In another issue, the Southern Mercury has a short story entitled, “Choosing Slavery in Mississippi Over Freedom in Pennsylvania,” about a slave who supposedly preferred to remain in bondage. Later in the same issue a book reviewer recommends yet another pro-slavery work, The Myths of American Slavery by Walter D. Kennedy. The book has an entire chapter entitled “Abolitionism Versus Christianity,” in which it is claimed that the abolitionists were anti-Christian heretics. Kennedy also condemns the Southern Baptist Racial Reconciliation Resolution for their 1995 annual convention, which apologized for Southern Baptist historical support for slavery. According to Kennedy, the Baptist “resolution is nothing more than liberal double-speak for an act of cultural genocide against the South.”

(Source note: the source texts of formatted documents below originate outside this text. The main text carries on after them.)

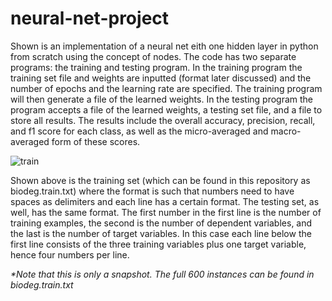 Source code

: # neural-net-project

Shown is an implementation of a neural net eith one hidden layer in python from scratch using the concept of nodes. The code has two separate programs: the training and testing program.
In the training program the training set file and weights are inputted (format later discussed) and the number of epochs and the learning rate are specified. The training program will then generate a file of the learned weights.
In the testing program the program accepts a file of the learned weights, a testing set file, and a file to store all results. The results include the overall accuracy, precision, recall, and f1 score for each class, as well as the micro-averaged and macro-averaged form of these scores.

![train](https://user-images.githubusercontent.com/59486373/103460591-645d7400-4ce5-11eb-8daf-d0650cf8f5d1.png)

Shown above is the training set (which can be found in this repository as biodeg.train.txt) where the format is such that numbers need to have spaces as delimiters and each line has a certain format. The testing set, as well, has the same format. The first number in the first line is the number of training examples, the second is the number of dependent variables, and the last is the number of target variables. In this case each line below the first line consists of the three training variables plus one target variable, hence four numbers per line.

<i>*Note that this is only a snapshot. The full 600 instances can be found in biodeg.train.txt</i>
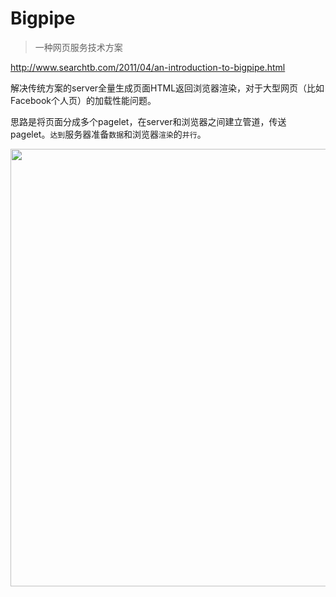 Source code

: # Bigpipe


> 一种网页服务技术方案

<http://www.searchtb.com/2011/04/an-introduction-to-bigpipe.html>

解决传统方案的server全量生成页面HTML返回浏览器渲染，对于大型网页（比如Facebook个人页）的加载性能问题。

思路是将页面分成多个pagelet，在server和浏览器之间建立管道，传送pagelet。`达到`服务器准备`数据`和浏览器`渲染`的`并行`。

<img src="./img/bigpipe.png" width="700">






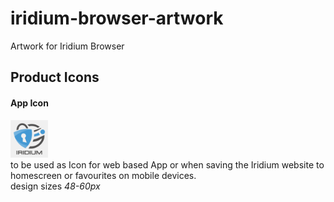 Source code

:# iridium-browser-artwork
Artwork for Iridium Browser

## Product Icons #
      
      
#### App Icon #
<a href="https://github.com/iridium-browser/artwork/blob/master/product-icon_RGB/iridium-app_icon.png"><img src="https://github.com/iridium-browser/artwork/blob/master/product-icon_RGB/iridium-app_icon.png" height="60" width="60" ></a>
<br/>
to be used as Icon for web based App or when saving the Iridium website to homescreen or favourites on mobile devices.     
design sizes *48-60px*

The SCV promotes and sells these more recent and historically inaccurate defenses of slavery in the Confederate Veteran magazine, and includes reprints of nineteenth-century defenses of slavery as “Confederate Gifts” and “Classic Southern Gifts.” You can also locate these books in their annual merchandise catalogues and in their online bookstore (https://scv.secure-sites.us/store.php).
The SCV promotes one book entitled, Antebellum Slavery: An Orthodox Christian View, by Gary Lee Roper, which claims to be an orthodox Christian defense of slavery. The foreword of the book explains that antebellum slavery was God’s providential plan to uplift Africans. This book was also promoted by a group of clergy in the SCV in their publication Chaplain’s Corps Chronicles of the Sons of Confederate Veterans, in which reviewer Michael Andrew Grissom tells the reader “THIS IS A MUST READ!” and that “the book makes the point it is ludicrous to apologize (as several states have done recently) to a black population for legal slavery that occurred years ago when presently illegal slavery exists in at least twenty countries of the world including the USA.” We trust, Governor Perry, that you do not agree with such ahistorical and immoral views.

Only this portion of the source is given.